Task directions
Select, from the data, each line where "last" occurs.

------------

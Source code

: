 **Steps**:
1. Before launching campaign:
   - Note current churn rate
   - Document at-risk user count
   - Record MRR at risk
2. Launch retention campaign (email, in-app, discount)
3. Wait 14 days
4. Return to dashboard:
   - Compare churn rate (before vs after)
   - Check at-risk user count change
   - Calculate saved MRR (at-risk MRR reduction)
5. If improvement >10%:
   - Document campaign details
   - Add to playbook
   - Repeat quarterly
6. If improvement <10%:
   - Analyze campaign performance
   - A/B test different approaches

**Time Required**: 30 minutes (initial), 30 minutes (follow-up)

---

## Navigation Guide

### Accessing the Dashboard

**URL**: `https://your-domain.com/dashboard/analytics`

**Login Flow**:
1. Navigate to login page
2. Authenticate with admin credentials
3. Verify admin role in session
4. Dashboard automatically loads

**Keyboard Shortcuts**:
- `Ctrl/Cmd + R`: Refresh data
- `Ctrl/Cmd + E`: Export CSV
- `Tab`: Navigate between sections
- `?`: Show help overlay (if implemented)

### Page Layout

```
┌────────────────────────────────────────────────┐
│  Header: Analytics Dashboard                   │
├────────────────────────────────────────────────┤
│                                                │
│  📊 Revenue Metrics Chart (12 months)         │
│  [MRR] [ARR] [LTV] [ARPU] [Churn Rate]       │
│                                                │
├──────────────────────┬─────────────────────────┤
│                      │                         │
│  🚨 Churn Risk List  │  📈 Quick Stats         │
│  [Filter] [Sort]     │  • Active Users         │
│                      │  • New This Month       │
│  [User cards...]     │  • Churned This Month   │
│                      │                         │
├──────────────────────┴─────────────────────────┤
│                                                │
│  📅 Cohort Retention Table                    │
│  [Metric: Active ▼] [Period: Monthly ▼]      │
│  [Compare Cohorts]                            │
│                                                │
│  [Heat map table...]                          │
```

------------

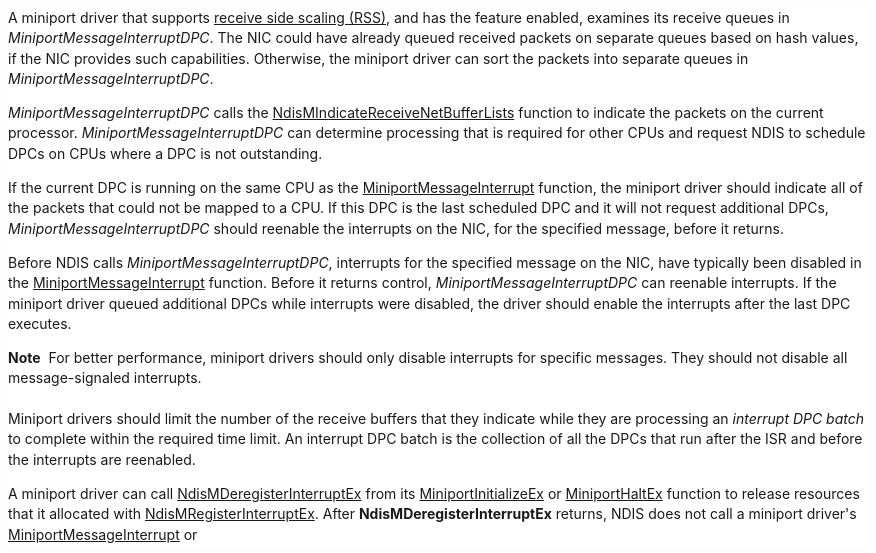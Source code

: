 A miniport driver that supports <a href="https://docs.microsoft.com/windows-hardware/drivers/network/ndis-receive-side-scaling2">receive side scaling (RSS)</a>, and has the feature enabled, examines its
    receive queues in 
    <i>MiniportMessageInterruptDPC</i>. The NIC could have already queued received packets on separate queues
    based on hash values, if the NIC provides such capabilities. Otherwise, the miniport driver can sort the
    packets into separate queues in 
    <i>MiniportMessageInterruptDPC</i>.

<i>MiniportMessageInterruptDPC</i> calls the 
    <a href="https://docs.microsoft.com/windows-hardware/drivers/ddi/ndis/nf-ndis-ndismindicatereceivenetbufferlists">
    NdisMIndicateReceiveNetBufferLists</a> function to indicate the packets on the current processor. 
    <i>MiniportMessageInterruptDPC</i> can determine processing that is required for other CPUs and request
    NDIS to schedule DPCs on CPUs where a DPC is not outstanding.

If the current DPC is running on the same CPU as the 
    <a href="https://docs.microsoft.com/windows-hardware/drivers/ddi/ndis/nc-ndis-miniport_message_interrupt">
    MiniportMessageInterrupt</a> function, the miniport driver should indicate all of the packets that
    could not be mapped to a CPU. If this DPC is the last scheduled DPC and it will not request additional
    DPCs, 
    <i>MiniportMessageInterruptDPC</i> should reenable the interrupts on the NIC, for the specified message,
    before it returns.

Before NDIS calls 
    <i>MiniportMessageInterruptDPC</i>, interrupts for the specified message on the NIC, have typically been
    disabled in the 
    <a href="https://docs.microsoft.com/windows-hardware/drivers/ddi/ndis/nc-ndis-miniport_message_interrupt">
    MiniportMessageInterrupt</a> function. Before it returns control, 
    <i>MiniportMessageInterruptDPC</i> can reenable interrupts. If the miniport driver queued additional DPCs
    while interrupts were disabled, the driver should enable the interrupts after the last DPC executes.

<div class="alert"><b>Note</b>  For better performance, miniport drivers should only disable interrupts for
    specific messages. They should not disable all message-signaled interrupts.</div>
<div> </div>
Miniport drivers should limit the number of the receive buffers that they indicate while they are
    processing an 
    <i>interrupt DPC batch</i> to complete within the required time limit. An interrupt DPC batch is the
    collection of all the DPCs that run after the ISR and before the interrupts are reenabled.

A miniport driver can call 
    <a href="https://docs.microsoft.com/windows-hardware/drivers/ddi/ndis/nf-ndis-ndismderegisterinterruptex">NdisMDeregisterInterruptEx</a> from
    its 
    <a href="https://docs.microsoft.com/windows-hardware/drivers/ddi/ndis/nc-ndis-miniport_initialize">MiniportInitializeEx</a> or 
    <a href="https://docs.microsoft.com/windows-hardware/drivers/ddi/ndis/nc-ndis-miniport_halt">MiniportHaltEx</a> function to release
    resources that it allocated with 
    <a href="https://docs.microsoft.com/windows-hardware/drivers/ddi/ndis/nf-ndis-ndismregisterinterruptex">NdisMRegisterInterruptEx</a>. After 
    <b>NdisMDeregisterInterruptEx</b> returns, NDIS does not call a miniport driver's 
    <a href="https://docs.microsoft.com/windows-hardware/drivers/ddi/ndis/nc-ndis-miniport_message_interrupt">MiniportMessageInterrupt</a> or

------------

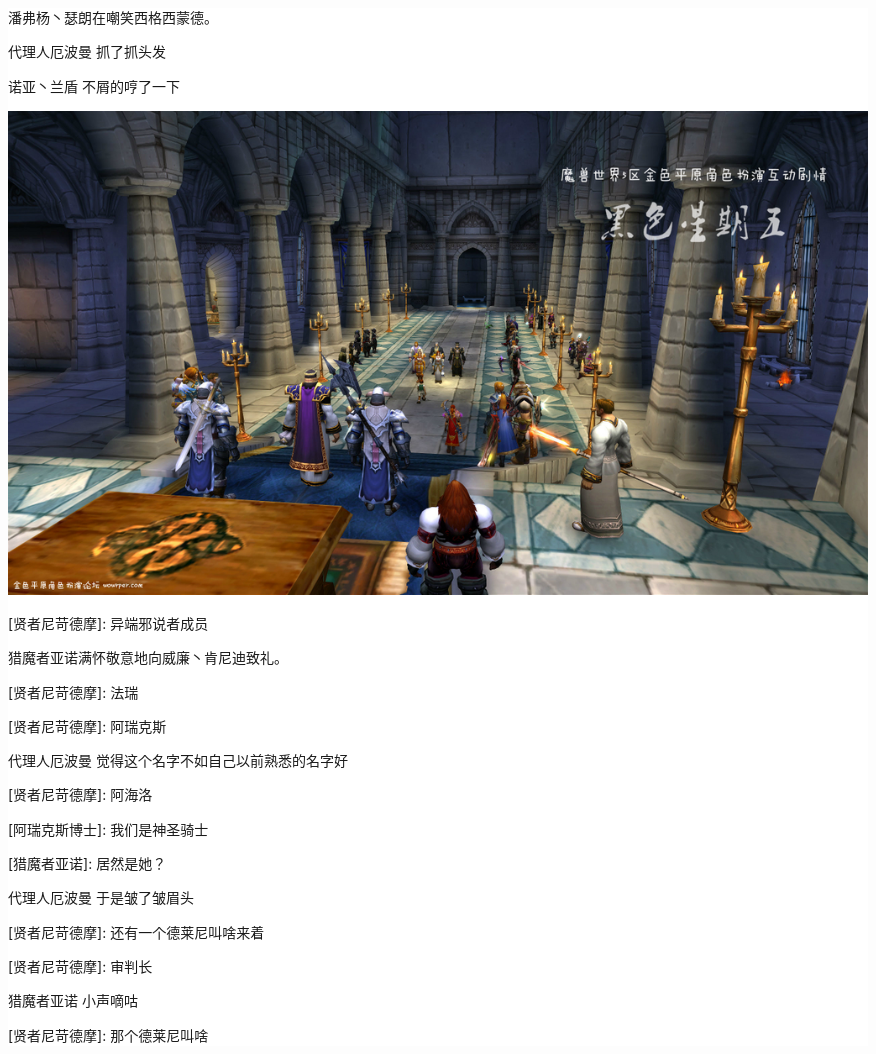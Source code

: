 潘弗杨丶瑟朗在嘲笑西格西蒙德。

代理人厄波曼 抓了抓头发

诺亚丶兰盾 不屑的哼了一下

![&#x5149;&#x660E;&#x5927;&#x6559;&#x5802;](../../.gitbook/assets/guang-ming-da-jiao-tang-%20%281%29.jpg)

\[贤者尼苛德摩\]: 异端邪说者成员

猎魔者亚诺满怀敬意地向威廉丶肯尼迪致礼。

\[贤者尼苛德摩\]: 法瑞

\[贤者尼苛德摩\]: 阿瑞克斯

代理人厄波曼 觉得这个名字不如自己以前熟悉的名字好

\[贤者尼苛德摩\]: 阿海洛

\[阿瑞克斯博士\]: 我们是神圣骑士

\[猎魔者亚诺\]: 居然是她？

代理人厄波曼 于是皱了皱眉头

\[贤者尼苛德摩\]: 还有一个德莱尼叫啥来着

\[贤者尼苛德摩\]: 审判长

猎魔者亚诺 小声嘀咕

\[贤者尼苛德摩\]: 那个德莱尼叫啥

------------

Worked solution
    could not be mapped to a CPU. If this DPC is the last scheduled DPC and it will not request additional
    while interrupts were disabled, the driver should enable the interrupts after the last DPC executes.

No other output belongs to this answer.